- [WHAT IS REQUIRED]: In the entries below, every line with the string "Value" is to be reported.

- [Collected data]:
■ ■ ■ ■ ■ ■ ■

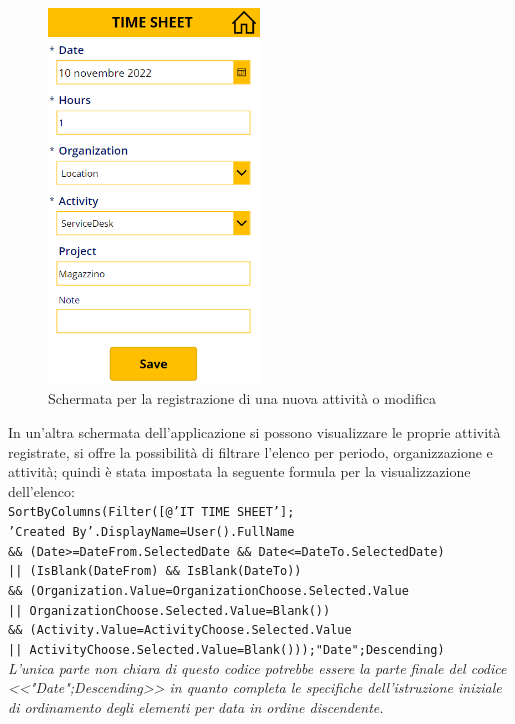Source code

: \begin{figure}[H]
  \centering\includegraphics[width=0.5\textwidth, height=0.5\textheight,keepaspectratio]{immagini/IT-new.png}
  \caption{Schermata per la registrazione di una nuova attività o modifica}
  \label{fig:IT-New}
\end{figure}
In un'altra schermata dell'applicazione si possono visualizzare le proprie attività registrate, si offre la possibilità di filtrare l'elenco per periodo, organizzazione e attività; quindi è stata impostata la seguente formula per la visualizzazione dell'elenco:\\
\texttt{SortByColumns(Filter([@'IT TIME SHEET'];\\'Created By'.DisplayName=User().FullName \\
\&\& (Date>=DateFrom.SelectedDate \&\& Date<=DateTo.SelectedDate)\\|| (IsBlank(DateFrom) \&\& IsBlank(DateTo))\\
\&\& (Organization.Value=OrganizationChoose.Selected.Value\\|| OrganizationChoose.Selected.Value=Blank())\\ 
\&\& (Activity.Value=ActivityChoose.Selected.Value\\|| ActivityChoose.Selected.Value=Blank()));"Date";Descending)}\\
\textit{L'unica parte non chiara di questo codice potrebbe essere la parte finale del codice <<"Date";Descending>> in quanto completa le specifiche dell'istruzione iniziale di ordinamento degli elementi per data in ordine discendente.}\\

■ ■ ■ ■ ■ ■ ■

- [SOLUTION TO THIS EXERCISE]:
\&\& (Organization.Value=OrganizationChoose.Selected.Value\\|| OrganizationChoose.Selected.Value=Blank())\\ 
\&\& (Activity.Value=ActivityChoose.Selected.Value\\|| ActivityChoose.Selected.Value=Blank()));"Date";Descending)}\\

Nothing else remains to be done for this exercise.